I have a series of joins that insert a large number of rows into a table. As you can imagine, I want this process to perform as well as it can, and in Netezza that means finding the best distribution and utilizing zone maps where possible.
To optimize these joins I would tweak the tables involved, run the process, and kill it if it took too long. I had an idea of how long it should take in an ideal scenario, so anything much longer than that I halted and adjusted.
But the more I tweaked, the slower it ran. It just became worse and worse. So finally I reverted back to the original structure… and it was slower than ever! What happened?
Meanwhile, inside Netezza…
Netezza handles concurrency issues with the createxid and deletexid fields. Rows being created hold the ID of their transaction in createxid. Any query that runs is limited to rows where the createxid is less than or equal to the value of the last committed transaction. This keeps you from selecting rows that aren’t yet committed.
Every delete, update, and truncate in Netezza is a soft delete. The rows are still in the table, and they will remain until the table is groomed or dropped. The ID of the deleting transaction is stored in the deletexid field, and every query ignores rows where this value is not zero (unless you set the ‘show deleted’ setting).
When you cancel an insert, where do the rows go?
You may see my problem now. I was inserting rows into a table, but when I aborted the transaction the rows were not ‘rolled back’, they were marked as deleted. So even though I was cancelling the insert statement, the table was continually growing, throwing off my performance tests.

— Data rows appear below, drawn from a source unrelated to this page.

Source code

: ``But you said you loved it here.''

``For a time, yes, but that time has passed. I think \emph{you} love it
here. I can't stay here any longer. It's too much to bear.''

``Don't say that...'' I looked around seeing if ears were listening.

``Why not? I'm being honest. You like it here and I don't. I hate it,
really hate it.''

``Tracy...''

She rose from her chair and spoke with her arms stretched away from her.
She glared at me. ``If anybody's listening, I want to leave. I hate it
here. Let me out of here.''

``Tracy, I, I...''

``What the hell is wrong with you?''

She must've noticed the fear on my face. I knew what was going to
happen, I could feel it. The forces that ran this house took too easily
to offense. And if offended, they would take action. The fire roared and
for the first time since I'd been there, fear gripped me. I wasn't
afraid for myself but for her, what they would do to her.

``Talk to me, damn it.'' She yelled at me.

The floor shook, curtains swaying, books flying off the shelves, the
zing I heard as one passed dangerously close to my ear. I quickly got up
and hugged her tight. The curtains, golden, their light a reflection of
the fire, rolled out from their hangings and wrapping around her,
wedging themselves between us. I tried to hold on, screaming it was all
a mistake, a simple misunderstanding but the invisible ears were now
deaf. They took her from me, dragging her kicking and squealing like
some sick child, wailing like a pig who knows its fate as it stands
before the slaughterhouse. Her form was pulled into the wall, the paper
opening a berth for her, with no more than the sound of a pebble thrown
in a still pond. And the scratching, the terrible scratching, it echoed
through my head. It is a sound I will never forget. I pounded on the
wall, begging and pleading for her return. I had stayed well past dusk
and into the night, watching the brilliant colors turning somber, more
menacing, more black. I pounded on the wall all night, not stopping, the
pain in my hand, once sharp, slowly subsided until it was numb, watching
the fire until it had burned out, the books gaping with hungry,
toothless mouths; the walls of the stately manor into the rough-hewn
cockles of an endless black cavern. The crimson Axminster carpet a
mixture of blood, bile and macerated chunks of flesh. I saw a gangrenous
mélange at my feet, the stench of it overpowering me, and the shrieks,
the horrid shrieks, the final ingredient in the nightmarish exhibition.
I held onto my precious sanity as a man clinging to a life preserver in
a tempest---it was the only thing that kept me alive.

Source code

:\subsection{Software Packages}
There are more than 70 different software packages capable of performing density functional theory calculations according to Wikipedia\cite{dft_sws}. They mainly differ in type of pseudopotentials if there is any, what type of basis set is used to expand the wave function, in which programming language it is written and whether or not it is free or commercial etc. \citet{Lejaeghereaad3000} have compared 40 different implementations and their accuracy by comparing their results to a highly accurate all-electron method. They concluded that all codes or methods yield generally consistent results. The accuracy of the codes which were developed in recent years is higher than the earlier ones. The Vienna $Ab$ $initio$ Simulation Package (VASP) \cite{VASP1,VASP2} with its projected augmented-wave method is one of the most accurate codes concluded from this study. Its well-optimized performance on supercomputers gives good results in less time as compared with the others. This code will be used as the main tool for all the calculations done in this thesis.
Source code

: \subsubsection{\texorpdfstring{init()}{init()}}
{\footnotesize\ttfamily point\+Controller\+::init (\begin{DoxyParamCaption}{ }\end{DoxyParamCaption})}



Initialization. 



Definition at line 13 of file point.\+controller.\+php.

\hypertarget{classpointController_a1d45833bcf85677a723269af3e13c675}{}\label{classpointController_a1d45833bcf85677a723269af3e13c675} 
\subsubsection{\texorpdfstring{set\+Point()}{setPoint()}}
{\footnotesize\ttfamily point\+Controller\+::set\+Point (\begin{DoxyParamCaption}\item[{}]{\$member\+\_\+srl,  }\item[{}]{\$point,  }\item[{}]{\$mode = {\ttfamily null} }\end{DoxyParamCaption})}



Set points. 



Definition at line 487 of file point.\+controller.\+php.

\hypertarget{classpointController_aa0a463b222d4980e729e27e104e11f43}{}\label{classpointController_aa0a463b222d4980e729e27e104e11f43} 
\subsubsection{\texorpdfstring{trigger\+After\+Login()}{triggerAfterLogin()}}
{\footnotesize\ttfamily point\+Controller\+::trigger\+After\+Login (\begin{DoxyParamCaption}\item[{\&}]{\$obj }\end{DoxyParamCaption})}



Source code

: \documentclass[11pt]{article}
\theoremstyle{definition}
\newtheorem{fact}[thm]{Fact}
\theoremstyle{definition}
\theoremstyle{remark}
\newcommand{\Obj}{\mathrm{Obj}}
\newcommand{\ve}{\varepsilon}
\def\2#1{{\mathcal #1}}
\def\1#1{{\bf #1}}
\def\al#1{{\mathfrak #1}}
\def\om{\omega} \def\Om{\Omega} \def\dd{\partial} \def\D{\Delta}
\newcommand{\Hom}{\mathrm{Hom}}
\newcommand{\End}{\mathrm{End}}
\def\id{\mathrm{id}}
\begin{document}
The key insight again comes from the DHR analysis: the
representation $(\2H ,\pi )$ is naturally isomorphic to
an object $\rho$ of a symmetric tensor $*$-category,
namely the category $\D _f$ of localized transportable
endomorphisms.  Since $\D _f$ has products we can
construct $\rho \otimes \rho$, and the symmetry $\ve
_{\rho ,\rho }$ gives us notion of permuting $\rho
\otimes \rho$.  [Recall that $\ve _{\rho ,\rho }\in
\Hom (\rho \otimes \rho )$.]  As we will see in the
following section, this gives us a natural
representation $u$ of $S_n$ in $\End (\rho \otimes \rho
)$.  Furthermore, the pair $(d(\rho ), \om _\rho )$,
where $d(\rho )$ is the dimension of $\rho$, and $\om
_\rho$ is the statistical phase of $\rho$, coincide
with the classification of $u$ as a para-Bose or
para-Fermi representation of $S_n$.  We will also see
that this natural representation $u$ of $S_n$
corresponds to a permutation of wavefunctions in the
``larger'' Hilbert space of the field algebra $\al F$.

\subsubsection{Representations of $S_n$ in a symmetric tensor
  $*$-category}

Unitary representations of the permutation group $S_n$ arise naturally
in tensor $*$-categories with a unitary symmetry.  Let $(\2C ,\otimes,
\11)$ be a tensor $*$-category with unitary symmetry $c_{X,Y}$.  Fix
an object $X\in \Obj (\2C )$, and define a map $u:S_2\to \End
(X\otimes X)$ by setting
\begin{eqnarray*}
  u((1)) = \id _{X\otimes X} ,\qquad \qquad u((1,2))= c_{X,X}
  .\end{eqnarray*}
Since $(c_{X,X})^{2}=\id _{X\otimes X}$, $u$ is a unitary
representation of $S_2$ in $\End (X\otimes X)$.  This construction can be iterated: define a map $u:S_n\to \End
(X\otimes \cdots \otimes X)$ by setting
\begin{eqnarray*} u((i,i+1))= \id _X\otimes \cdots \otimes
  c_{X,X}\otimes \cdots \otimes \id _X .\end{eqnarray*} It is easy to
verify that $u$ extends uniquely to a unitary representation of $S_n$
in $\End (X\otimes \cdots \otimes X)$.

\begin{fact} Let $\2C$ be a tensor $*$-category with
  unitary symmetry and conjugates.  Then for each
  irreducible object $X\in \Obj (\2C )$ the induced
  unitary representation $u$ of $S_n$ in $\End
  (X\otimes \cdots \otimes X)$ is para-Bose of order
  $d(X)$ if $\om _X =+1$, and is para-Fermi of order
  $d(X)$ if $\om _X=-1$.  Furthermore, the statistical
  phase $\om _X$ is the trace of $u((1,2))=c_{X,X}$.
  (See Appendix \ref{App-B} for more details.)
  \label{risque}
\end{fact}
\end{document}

If you aren’t familiar with Aginity, the red section is deleted rows, and the blue section is available rows. Oh, you can’t see the blue section? That’s because it is utterly eclipsed by the scale of the deleted rows from my cancelled inserts. 99.8% of my table is deleted rows.
If you are doing testing, or if you have a process that fails while writing data, you may want to check the affected tables to see if they should be groomed. In most cases it may be negligible, but if your process is writing large amounts of rows, or if it fails repeatedly, your table size could unexpectedly increase to an extreme.
No, I need to go re-run some tests…